AI image recognition has made some stunning advances, but as new research shows, the systems can still be tripped up by examples that would never fool a person.
Labsix, a group of MIT students who recently tricked an image classifier developed by Google to think a 3-D-printed turtle was a rifle, released a paper on Wednesday that details a different technique that could fool systems even faster. This time, however, they managed to trick a “black box,” where they only had partial information on how the system was making decisions.
The team’s new algorithm starts with an image it wants to use to trick another system—in the example from their paper, it’s a dog—and then starts altering pixels to make the image look more like the source image; in this case, skiers. As it works, the “adversarial” algorithm challenges the image recognition system with versions of the picture that quickly move into territory any human would recognize as skiers (check out the gif, above). But all the while, the algorithm maintains just the right combination of sabotaged pixels to make the system think it’s looking at a dog.
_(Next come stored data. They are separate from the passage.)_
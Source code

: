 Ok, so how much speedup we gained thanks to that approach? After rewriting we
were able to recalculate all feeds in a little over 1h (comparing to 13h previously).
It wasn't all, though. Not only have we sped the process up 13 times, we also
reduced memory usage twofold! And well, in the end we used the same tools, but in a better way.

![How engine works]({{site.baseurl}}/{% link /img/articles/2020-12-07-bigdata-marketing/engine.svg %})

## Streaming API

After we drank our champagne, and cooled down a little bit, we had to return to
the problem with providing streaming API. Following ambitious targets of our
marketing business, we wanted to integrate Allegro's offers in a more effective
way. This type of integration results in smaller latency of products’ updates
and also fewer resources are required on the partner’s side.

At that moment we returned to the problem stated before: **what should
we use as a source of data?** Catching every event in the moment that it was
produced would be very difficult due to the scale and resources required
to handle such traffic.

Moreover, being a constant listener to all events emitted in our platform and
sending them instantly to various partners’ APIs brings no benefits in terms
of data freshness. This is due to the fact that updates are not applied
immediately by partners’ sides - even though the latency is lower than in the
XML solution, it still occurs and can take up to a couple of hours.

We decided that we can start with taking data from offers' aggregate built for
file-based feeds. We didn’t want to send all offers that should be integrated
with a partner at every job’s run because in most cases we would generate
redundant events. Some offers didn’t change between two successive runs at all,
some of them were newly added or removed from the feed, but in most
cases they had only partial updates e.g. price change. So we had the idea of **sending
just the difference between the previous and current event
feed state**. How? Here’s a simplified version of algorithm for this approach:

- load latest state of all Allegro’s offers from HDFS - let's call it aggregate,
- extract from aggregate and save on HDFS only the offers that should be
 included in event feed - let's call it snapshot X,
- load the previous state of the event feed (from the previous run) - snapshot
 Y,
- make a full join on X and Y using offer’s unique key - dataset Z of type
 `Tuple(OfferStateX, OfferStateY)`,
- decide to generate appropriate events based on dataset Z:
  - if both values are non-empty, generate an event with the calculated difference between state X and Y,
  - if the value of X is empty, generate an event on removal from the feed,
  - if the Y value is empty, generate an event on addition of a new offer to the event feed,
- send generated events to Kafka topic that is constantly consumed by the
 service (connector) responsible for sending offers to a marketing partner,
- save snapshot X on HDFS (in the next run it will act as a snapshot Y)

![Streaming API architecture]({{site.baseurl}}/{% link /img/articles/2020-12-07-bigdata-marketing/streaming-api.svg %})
The researchers tested their method on Google’s Cloud Vision API—a good test case in part because Google has not published anything about how the computer vision software works, or even all the labels the system uses to classify images. The team says that they’ve only tried foiling Google’s system so far, but that their technique should work on other image recognition systems as well.
There are plenty of researchers working on countering adversarial examples like this, but for safety-critical uses, such as autonomous vehicles, artificial intelligence won’t be trusted until adversarial attacks are impossible, or at least much more difficult, to pull off.